Brief —
How many lines in these records hold the string "January"? State only that number.

Material provided —
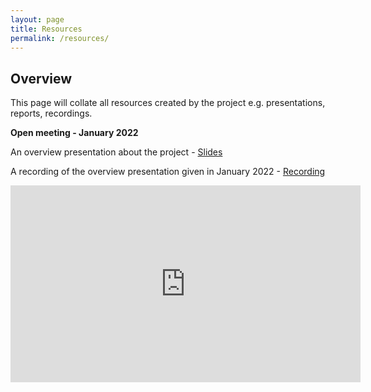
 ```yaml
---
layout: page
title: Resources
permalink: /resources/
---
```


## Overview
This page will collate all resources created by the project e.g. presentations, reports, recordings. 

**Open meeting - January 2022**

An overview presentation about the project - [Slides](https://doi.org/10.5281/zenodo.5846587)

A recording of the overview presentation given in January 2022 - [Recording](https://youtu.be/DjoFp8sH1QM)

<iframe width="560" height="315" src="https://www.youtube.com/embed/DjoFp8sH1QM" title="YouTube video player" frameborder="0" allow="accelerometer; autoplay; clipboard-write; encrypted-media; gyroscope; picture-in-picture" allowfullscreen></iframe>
* * *
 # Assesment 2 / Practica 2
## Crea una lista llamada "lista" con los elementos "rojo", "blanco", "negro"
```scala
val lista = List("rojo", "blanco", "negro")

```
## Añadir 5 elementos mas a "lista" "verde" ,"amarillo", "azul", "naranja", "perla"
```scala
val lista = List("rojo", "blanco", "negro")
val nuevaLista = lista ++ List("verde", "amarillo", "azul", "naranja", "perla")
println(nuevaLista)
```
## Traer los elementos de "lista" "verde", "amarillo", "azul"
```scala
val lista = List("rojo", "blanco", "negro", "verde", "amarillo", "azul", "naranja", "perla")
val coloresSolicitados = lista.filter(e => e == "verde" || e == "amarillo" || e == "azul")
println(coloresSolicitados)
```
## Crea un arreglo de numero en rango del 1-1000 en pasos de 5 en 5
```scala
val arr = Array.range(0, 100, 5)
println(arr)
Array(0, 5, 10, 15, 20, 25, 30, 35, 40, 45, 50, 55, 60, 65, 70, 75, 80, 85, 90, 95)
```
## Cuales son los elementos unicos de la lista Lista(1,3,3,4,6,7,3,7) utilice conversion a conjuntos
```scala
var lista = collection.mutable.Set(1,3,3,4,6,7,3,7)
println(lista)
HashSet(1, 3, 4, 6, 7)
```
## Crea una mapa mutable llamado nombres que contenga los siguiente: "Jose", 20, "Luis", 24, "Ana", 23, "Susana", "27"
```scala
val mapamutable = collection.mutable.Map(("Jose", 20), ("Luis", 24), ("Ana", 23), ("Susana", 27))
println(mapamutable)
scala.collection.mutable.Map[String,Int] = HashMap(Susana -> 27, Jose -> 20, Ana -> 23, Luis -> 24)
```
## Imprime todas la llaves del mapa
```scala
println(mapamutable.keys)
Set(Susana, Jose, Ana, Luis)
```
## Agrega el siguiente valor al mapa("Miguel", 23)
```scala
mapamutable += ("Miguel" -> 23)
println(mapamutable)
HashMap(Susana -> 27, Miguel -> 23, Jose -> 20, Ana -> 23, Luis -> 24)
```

Completed exercise —
2